What the exercise asks: Exact transcription with no images: write out all of the entries below.

========================================

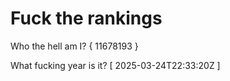 # Fuck the rankings

Who the hell am I?
{ 11678193 }

What fucking year is it?
[ 2025-03-24T22:33:20Z ]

========================================

Answer to this task:
 # Fuck the rankings

Who the hell am I?
{ 11678193 }

What fucking year is it?
[ 2025-03-24T22:33:20Z ]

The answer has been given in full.